Death doesn’t always come after a long wait. Death can be abrupt, untimely and unexpected. When this is the case, those left behind are often left with many questions and a lot of grief. Do you find yourself in this situation? Unfortunately, there are no quick fixes to your pain, but there are some things that may help you navigate your grief after an unexpected death.
Ask the Hard Questions
A friend, let’s call him Bill, was once with a grieving woman who had just lost her daughter unexpectedly. The woman kept saying, “I won’t question God about her death.” Without even realizing it, Bill found himself agreeing with this woman. Once he caught himself, he recognized that this woman should be asking God about her daughter’s death, because they both believed that God was the one who knew the most about her death.

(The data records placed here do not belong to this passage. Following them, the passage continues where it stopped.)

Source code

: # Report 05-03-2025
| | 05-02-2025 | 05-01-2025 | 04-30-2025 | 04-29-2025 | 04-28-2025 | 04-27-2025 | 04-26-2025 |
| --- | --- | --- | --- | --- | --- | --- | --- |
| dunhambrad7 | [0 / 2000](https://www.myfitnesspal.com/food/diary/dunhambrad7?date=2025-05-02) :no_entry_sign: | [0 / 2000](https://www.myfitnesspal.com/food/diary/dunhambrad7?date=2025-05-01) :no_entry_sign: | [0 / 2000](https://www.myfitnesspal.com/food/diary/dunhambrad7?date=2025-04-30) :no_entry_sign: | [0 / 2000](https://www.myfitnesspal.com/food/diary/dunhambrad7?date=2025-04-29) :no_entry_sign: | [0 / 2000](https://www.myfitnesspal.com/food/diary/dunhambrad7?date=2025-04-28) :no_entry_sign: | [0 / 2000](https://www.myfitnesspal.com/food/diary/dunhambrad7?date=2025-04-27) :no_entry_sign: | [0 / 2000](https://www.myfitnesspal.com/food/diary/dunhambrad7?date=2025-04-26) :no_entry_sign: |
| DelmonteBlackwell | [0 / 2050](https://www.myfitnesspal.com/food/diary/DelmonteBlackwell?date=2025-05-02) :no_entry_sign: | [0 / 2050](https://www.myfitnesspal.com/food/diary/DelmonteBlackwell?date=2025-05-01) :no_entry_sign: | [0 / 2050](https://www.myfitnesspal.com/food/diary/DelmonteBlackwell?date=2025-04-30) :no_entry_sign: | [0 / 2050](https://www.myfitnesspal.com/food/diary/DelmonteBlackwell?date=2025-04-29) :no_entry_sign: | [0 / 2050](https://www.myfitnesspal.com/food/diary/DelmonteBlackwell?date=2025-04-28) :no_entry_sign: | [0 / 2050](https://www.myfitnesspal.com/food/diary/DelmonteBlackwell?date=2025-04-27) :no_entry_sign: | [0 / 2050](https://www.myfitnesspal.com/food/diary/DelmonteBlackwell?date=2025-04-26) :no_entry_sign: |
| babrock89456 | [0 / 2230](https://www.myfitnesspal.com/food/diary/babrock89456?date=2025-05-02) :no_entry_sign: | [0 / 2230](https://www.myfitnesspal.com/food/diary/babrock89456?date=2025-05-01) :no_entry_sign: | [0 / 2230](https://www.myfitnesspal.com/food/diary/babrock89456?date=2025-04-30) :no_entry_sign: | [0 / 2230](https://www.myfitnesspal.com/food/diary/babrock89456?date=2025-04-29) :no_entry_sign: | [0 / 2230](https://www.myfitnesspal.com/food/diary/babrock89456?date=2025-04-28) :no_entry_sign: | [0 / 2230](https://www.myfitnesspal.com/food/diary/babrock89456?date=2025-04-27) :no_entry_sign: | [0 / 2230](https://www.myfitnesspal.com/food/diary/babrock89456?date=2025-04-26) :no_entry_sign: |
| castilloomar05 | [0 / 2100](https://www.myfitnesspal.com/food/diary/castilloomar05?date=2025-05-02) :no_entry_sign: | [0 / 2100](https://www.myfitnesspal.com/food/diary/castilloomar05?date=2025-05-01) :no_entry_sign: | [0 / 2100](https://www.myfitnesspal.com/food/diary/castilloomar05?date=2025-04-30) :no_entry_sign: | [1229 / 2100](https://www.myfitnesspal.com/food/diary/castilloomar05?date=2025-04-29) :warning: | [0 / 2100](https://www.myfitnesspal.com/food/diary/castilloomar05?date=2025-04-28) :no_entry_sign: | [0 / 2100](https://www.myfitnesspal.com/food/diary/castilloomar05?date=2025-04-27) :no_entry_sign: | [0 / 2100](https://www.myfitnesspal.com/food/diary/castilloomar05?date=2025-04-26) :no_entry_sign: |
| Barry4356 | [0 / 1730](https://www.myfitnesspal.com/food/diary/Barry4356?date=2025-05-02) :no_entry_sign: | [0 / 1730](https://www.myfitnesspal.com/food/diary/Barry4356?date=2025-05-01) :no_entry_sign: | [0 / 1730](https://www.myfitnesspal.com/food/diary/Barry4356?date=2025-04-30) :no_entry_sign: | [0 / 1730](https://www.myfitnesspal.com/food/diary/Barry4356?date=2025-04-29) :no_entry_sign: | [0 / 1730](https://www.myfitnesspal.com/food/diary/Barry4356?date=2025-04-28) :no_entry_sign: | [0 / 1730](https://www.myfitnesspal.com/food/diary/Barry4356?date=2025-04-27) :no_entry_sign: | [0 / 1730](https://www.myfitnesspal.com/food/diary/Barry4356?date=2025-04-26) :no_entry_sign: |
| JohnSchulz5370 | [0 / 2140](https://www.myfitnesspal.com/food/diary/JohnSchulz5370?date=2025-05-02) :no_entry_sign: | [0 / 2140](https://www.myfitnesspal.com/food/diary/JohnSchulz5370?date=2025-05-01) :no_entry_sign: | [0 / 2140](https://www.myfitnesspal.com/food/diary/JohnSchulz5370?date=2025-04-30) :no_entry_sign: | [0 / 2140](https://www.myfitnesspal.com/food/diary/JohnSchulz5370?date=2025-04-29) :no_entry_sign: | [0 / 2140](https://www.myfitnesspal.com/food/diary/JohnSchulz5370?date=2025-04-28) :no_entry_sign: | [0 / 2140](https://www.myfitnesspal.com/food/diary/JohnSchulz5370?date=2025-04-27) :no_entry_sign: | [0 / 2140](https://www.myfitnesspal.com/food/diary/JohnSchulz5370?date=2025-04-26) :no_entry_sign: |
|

Whether you are religious or not, asking those hard questions about a loved one’s death can feel like a pointless exercise. While you may never get the full answer for your questions, it can be healthy to ask those questions, even just to yourself. Let yourself be sad, angry, or whatever emotion comes up. In our wrestling with those deep and hard questions, we often learn more about ourselves than we ever would otherwise.
Know When to Let Go
The trick isn’t knowing when to let go of your loved one – that is impossible. They have left a mark on your life and that is a good thing to remember. The hard thing is letting go of the things that you can’t control. If you’ve asked those questions a million times and thought about a hundred different scenarios of how things could have gone differently, in the end, you can’t change the past. But you can change the way that you let the pain affect you. When it is time, know that you can let go of the unanswered questions. Let go of the wondering about how things should have gone. Forgive yourself for not being able to stop this person’s death. Give up the control you wish you had and move forward.
Don’t Isolate Yourself
Everyone grieves in different ways, but if you’re the type of person who isolates yourself during mourning, recognize that you still need people in your life. Whether it’s connecting with long time friends or making new ones, make sure to spend time with others. For some, being with the same friends you had with your loved one makes you feel more lonely. It is okay for you to make new friends if you need to. Join a grief group, ask a new neighbor to go walking, or make a friend at your local church. Whoever you surround yourself with, it will be healthy to connect with new or old friends.
Any kind of death takes a toll on us. Give yourself time and grace to go through your own grieving process. It doesn’t have to fit anyone else’s expectations or definitions. Do what you need to and eventually, you will find yourself in a new stage. Things will be different and probably still hard, but know that you can do this. You are stronger than you think.